*** Opening Data for this task ***

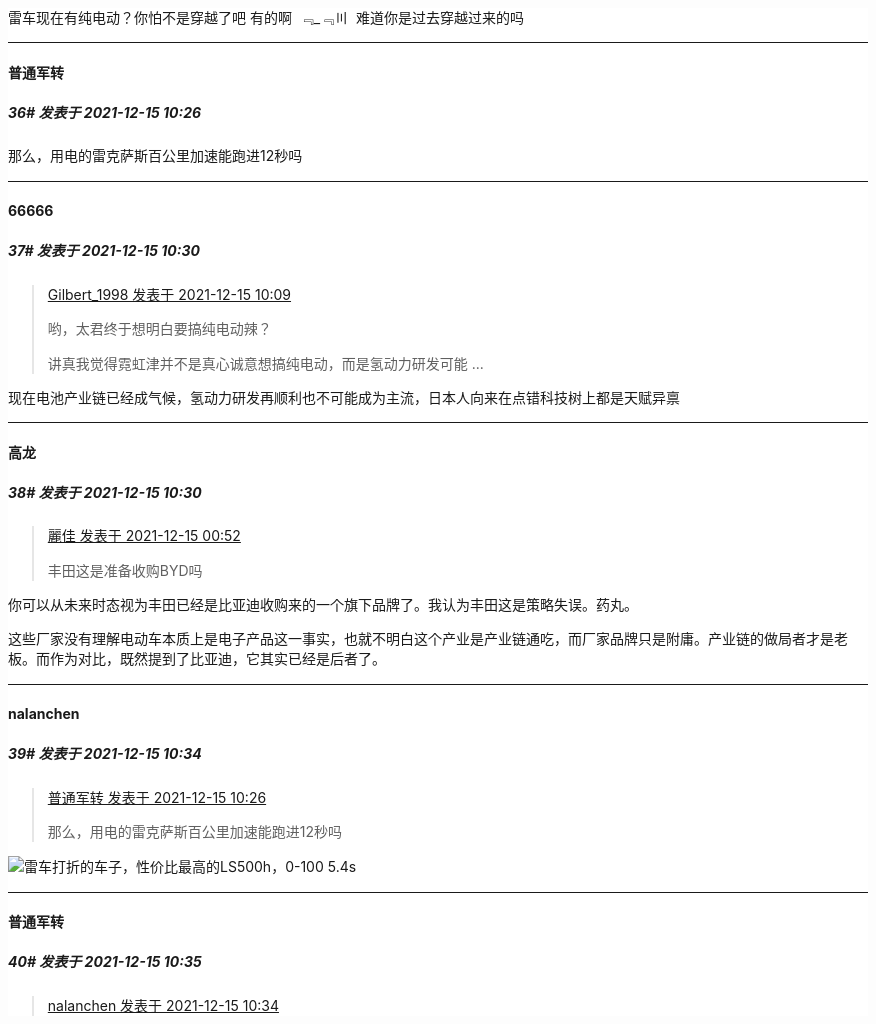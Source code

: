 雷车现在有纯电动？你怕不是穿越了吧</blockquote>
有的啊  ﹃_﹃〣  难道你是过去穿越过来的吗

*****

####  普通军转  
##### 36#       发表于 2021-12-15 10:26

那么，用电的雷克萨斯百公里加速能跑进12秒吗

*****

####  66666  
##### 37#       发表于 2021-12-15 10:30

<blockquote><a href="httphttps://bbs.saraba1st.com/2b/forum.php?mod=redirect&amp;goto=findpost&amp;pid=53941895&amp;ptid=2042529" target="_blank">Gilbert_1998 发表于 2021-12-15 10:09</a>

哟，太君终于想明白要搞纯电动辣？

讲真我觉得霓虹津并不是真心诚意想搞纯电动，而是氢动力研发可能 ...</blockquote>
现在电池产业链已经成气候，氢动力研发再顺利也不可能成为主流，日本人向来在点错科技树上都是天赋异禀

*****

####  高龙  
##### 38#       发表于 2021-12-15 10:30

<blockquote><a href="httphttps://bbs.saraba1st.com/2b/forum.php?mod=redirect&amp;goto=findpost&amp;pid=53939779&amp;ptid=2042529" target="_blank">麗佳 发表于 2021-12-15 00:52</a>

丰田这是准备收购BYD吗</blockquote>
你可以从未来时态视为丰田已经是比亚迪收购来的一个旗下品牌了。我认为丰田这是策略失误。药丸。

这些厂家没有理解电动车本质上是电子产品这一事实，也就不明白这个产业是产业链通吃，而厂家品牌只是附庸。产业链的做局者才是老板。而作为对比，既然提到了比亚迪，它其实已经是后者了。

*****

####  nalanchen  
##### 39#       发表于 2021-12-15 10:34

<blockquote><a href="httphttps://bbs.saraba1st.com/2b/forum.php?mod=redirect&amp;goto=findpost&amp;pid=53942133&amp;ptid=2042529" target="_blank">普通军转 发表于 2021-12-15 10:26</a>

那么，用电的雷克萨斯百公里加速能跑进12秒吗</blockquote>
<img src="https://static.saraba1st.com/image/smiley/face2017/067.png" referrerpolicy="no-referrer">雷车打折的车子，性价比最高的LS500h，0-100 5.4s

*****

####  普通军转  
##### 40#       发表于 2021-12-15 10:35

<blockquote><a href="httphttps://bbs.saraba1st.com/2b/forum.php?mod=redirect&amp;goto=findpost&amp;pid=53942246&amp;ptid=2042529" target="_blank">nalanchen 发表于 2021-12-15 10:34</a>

*** Closing Data for this task ***
*** Opening Data for this task ***

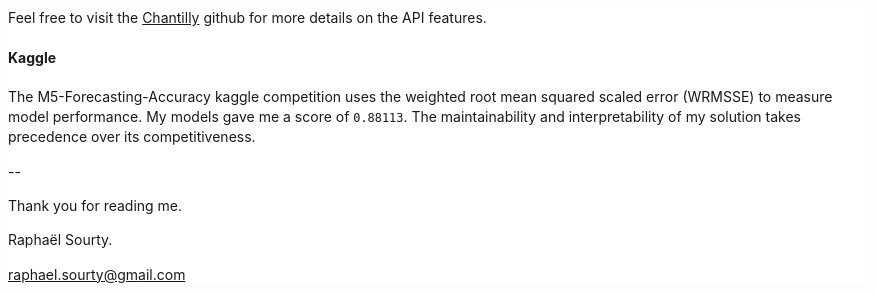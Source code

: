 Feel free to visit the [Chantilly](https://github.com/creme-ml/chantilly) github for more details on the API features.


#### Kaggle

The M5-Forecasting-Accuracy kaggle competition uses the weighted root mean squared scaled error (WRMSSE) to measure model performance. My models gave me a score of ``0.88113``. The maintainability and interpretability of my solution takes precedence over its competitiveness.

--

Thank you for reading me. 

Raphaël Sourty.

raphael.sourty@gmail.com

*** Closing Data for this task ***

Task to complete:
Only lines holding the word "goto" are wanted, so copy each of them from the records above.

Solution:
<blockquote><a href="httphttps://bbs.saraba1st.com/2b/forum.php?mod=redirect&amp;goto=findpost&amp;pid=53941895&amp;ptid=2042529" target="_blank">Gilbert_1998 发表于 2021-12-15 10:09</a>
<blockquote><a href="httphttps://bbs.saraba1st.com/2b/forum.php?mod=redirect&amp;goto=findpost&amp;pid=53939779&amp;ptid=2042529" target="_blank">麗佳 发表于 2021-12-15 00:52</a>
<blockquote><a href="httphttps://bbs.saraba1st.com/2b/forum.php?mod=redirect&amp;goto=findpost&amp;pid=53942133&amp;ptid=2042529" target="_blank">普通军转 发表于 2021-12-15 10:26</a>
<blockquote><a href="httphttps://bbs.saraba1st.com/2b/forum.php?mod=redirect&amp;goto=findpost&amp;pid=53942246&amp;ptid=2042529" target="_blank">nalanchen 发表于 2021-12-15 10:34</a>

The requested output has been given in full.